The European Commission should take into account the argumentation of Lithuania's government when deciding on the dispute with Russia's gas concern Gazprom, says Lithuania's Energy Minister Žygimantas Vaičiūnas.
Gazprom Neft
© Reuters / Scanpix

The minister spoke in comment of information published by Reuters news agency that the Brussels officials may shortly state agreement to the Russian proposals after more than six years of probe of Gazprom's abuse.

Citing unnamed sources, Reuters said that the European Commission's decision could come before the end of the month. If the commission approves the proposed discounts, Gazprom would avoid a fine that could total up to 10 percent of its global turnover.

Gazprom revised its initial proposal after negative opinion from European Union (EU) countries and clients, however, the main elements remain unchanged, as stipulated in the new draft received by Reuters.
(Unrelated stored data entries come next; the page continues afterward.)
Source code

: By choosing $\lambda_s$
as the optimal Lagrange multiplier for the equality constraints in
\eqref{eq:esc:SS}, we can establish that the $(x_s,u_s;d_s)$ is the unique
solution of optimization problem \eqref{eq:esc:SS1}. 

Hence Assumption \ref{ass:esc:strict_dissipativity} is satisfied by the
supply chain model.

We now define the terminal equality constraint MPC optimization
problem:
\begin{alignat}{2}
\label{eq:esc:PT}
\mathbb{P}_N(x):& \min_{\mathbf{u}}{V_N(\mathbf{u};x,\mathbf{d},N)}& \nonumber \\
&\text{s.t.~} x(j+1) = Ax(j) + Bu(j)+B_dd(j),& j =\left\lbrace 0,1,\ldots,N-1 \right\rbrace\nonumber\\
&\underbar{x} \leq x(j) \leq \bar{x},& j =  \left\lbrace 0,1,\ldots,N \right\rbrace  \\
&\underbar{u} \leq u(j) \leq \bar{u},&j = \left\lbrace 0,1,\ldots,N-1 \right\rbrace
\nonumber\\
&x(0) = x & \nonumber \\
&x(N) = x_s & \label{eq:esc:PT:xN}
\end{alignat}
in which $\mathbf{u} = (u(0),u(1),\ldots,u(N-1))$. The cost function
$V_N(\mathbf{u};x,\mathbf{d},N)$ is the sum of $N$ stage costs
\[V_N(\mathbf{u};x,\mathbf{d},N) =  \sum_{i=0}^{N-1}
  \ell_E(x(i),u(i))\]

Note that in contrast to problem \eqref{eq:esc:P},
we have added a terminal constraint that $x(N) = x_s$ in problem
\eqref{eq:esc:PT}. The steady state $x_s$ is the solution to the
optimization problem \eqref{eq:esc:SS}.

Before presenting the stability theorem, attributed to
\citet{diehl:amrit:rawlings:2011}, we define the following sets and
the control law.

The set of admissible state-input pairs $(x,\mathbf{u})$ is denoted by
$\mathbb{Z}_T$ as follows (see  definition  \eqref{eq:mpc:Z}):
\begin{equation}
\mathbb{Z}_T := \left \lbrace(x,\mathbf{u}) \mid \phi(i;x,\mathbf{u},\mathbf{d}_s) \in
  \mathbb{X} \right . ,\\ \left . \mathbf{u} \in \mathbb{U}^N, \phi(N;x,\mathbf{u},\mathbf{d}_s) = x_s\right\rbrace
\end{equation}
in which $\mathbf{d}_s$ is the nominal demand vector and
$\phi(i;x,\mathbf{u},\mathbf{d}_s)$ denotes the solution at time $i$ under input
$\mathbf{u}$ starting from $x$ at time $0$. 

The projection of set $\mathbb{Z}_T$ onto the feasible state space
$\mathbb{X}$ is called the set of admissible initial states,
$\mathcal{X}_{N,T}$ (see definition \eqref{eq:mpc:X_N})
Last year, Gazprom proposed linking prices with some indicators on the Western European market and drop the ban of reselling gas purchased from the company.
Vaičiūnas said that, according to the latest data, the process of aligning commitments was still not finished.

"We have submitted our opinion for the European Commission's so-called market test of Gazprom commitments. From the information that I have, the process of aligning commitments is still in progress and I am certain that some of our proposals should be taken into consideration," the minister told BNS on Tuesday evening.

In the energy minister's words, Gazprom's commitments on long-term contracts would not be consistent with today's market reality and "their benefits would be rather limited."

"This is a question of consistency of commitments to the current realities. No matter how ambitious or precise the commitments are, they are aimed at long-term Gazprom contracts. The share of such contracts is currently negligible, and the situation has not changed since the start of the probe in 2012 – short-term contracts are in effect on the market," said the minister.

Last May, Lithuania's Energy Ministry stated that the offers submitted by Gazprom to Brussels at the time did not guarantee that the Russian concern would not take advantage of the dominant status by restricting competition.

The government then said that the unfair Gazprom marketing caused Lithuania to incur around 1.5 billion euros in damage, stating that the Russian concern should be fined, if the offers are not improved.

The Stockholm arbitration in 2016 rejected the Lithuanian claim for millions of euros in compensation over the high gas prices in 2004-2012.